Hi everyone! I have an issue that's on my mind and would like to receive some opinions and suggestions from those familiar with hunting culture and the hunting lifestyle, as I believe this would provide the best perspective. I have been happily married for two years to a very avid outdoorsman (and especially an avid deer hunter). He was raised in the hunting culture, has been deer hunting literally most of his life, and his father is a hunter as well. We have been together for nearly 10 years, so I've experienced a lot of deer seasons with him. We met at a university we both attended as undergrads and then I began grad school to complete an advanced graduate degree. During a typical deer season, my husband takes several weeks (usually close to 2 months) off of work and spends the vast majority of his time at his parents' home in a rural area 2 hours away from our home so that he can hunt. I have never been bothered by the fact that he is a hunter; in fact, I really do respect his hunting and want to be supportive of him. I have even fully supported him taking trips out of state without me to hunt different types of big game in areas he would never have the opportunity to when drawn, even though money is tight for us (this fall he took a week long trip with his best friend and hunting buddy). Deer seasons have always been a little tough on me with him gone so much and more distant in our relationship than he usually is, but they were easier to cope with when I was in graduate school and had a lot on my plate to finish my degree. However, I'm having a really tough time coping with deer season this year.

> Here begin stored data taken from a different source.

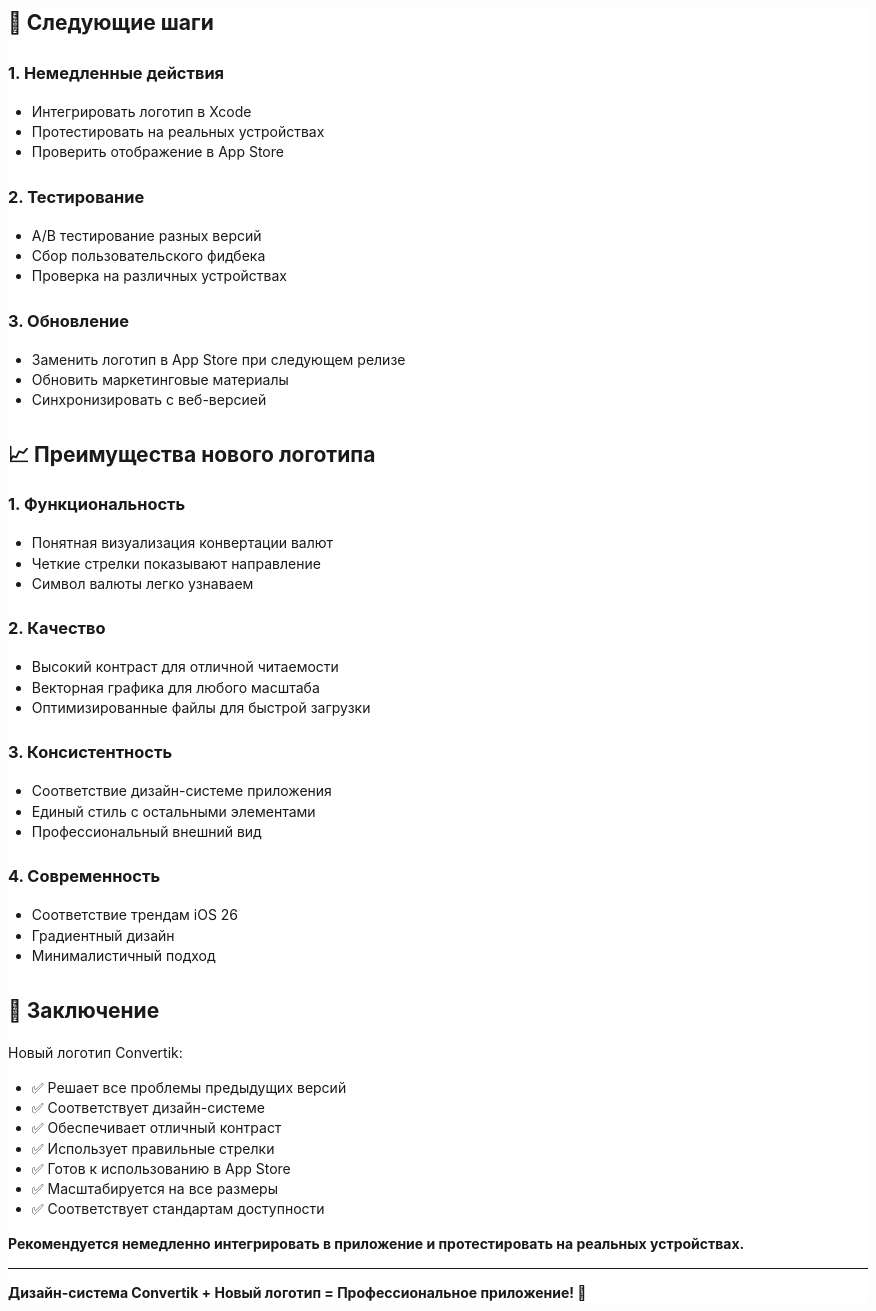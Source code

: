 ## 🎯 Следующие шаги

### 1. Немедленные действия
- Интегрировать логотип в Xcode
- Протестировать на реальных устройствах
- Проверить отображение в App Store

### 2. Тестирование
- A/B тестирование разных версий
- Сбор пользовательского фидбека
- Проверка на различных устройствах

### 3. Обновление
- Заменить логотип в App Store при следующем релизе
- Обновить маркетинговые материалы
- Синхронизировать с веб-версией

## 📈 Преимущества нового логотипа

### 1. Функциональность
- Понятная визуализация конвертации валют
- Четкие стрелки показывают направление
- Символ валюты легко узнаваем

### 2. Качество
- Высокий контраст для отличной читаемости
- Векторная графика для любого масштаба
- Оптимизированные файлы для быстрой загрузки

### 3. Консистентность
- Соответствие дизайн-системе приложения
- Единый стиль с остальными элементами
- Профессиональный внешний вид

### 4. Современность
- Соответствие трендам iOS 26
- Градиентный дизайн
- Минималистичный подход

## 🎉 Заключение

Новый логотип Convertik:
- ✅ Решает все проблемы предыдущих версий
- ✅ Соответствует дизайн-системе
- ✅ Обеспечивает отличный контраст
- ✅ Использует правильные стрелки
- ✅ Готов к использованию в App Store
- ✅ Масштабируется на все размеры
- ✅ Соответствует стандартам доступности

**Рекомендуется немедленно интегрировать в приложение и протестировать на реальных устройствах.**

---

**Дизайн-система Convertik + Новый логотип = Профессиональное приложение! 🚀**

I finished grad school this summer and have not yet been able to find a job after school. Additionally, I was required to move by myself hundreds of miles away from our home this past year for 12 months to finish my graduate degree, so that I could provide a decent income and lifestyle for us upon finding a job. My husband was fully supportive of me doing this and encouraged me to do this in order to finish my degree. During this time, we saw each other in person no more than once a month because we couldn't afford it (and went two months without seeing each other during deer season). We have relied on him to support us financially since we got married 2 years ago because of my involvement in grad school. I fully and totally respect my husband and the sacrifices he made to help me get through grad school; however, this deer season, he is so emotionally distant and underinvolved in our relationship and does the bare minimum. I definitely feel neglected in the relationship since deer season began and this distresses me. Not a lot of maintenance has been done on our home with me having been in grad school and him having been in the house alone and working at his job for a year, so I'm trying to catch up and finding myself slightly overwhelmed. The bigger issue for me though is my infertility.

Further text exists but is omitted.